Data excerpts:
>>

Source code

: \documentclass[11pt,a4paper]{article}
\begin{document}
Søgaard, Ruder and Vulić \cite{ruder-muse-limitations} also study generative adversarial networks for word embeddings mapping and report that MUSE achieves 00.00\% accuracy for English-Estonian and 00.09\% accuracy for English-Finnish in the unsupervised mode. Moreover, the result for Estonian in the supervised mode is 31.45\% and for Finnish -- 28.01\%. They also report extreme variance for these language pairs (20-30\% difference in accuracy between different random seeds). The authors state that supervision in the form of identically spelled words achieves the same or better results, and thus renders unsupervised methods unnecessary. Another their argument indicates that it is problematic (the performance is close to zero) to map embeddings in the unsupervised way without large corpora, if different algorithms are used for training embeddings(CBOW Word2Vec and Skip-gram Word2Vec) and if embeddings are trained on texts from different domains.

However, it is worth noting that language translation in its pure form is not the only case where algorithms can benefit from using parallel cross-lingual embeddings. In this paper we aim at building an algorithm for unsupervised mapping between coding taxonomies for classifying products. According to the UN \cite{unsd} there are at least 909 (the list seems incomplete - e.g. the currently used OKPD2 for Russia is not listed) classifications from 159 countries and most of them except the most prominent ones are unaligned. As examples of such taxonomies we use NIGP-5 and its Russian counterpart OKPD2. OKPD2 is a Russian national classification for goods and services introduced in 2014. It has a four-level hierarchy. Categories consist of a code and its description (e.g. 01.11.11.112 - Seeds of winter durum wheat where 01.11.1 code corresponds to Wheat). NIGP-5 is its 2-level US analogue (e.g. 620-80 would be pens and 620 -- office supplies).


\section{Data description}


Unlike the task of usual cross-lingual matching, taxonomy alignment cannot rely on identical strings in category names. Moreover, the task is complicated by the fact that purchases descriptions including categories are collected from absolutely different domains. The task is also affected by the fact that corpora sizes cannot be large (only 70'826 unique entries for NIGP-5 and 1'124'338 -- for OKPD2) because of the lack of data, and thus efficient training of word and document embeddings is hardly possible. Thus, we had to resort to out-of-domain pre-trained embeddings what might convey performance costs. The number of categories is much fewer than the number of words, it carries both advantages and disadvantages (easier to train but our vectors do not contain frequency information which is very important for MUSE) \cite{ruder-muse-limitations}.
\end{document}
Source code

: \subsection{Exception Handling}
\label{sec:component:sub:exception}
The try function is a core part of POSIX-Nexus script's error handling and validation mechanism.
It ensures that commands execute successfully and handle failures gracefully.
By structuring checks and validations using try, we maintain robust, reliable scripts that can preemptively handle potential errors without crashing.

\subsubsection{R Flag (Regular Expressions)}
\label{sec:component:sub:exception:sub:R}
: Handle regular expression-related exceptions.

<<

- **Task statement**
Word for word, restate the lines above.

- **Solution to this problem**
Source code

: \documentclass[11pt,a4paper]{article}
\begin{document}
Søgaard, Ruder and Vulić \cite{ruder-muse-limitations} also study generative adversarial networks for word embeddings mapping and report that MUSE achieves 00.00\% accuracy for English-Estonian and 00.09\% accuracy for English-Finnish in the unsupervised mode. Moreover, the result for Estonian in the supervised mode is 31.45\% and for Finnish -- 28.01\%. They also report extreme variance for these language pairs (20-30\% difference in accuracy between different random seeds). The authors state that supervision in the form of identically spelled words achieves the same or better results, and thus renders unsupervised methods unnecessary. Another their argument indicates that it is problematic (the performance is close to zero) to map embeddings in the unsupervised way without large corpora, if different algorithms are used for training embeddings(CBOW Word2Vec and Skip-gram Word2Vec) and if embeddings are trained on texts from different domains.

However, it is worth noting that language translation in its pure form is not the only case where algorithms can benefit from using parallel cross-lingual embeddings. In this paper we aim at building an algorithm for unsupervised mapping between coding taxonomies for classifying products. According to the UN \cite{unsd} there are at least 909 (the list seems incomplete - e.g. the currently used OKPD2 for Russia is not listed) classifications from 159 countries and most of them except the most prominent ones are unaligned. As examples of such taxonomies we use NIGP-5 and its Russian counterpart OKPD2. OKPD2 is a Russian national classification for goods and services introduced in 2014. It has a four-level hierarchy. Categories consist of a code and its description (e.g. 01.11.11.112 - Seeds of winter durum wheat where 01.11.1 code corresponds to Wheat). NIGP-5 is its 2-level US analogue (e.g. 620-80 would be pens and 620 -- office supplies).


\section{Data description}


Unlike the task of usual cross-lingual matching, taxonomy alignment cannot rely on identical strings in category names. Moreover, the task is complicated by the fact that purchases descriptions including categories are collected from absolutely different domains. The task is also affected by the fact that corpora sizes cannot be large (only 70'826 unique entries for NIGP-5 and 1'124'338 -- for OKPD2) because of the lack of data, and thus efficient training of word and document embeddings is hardly possible. Thus, we had to resort to out-of-domain pre-trained embeddings what might convey performance costs. The number of categories is much fewer than the number of words, it carries both advantages and disadvantages (easier to train but our vectors do not contain frequency information which is very important for MUSE) \cite{ruder-muse-limitations}.
\end{document}
Source code

: \subsection{Exception Handling}
\label{sec:component:sub:exception}
The try function is a core part of POSIX-Nexus script's error handling and validation mechanism.
It ensures that commands execute successfully and handle failures gracefully.
By structuring checks and validations using try, we maintain robust, reliable scripts that can preemptively handle potential errors without crashing.

\subsubsection{R Flag (Regular Expressions)}
\label{sec:component:sub:exception:sub:R}
: Handle regular expression-related exceptions.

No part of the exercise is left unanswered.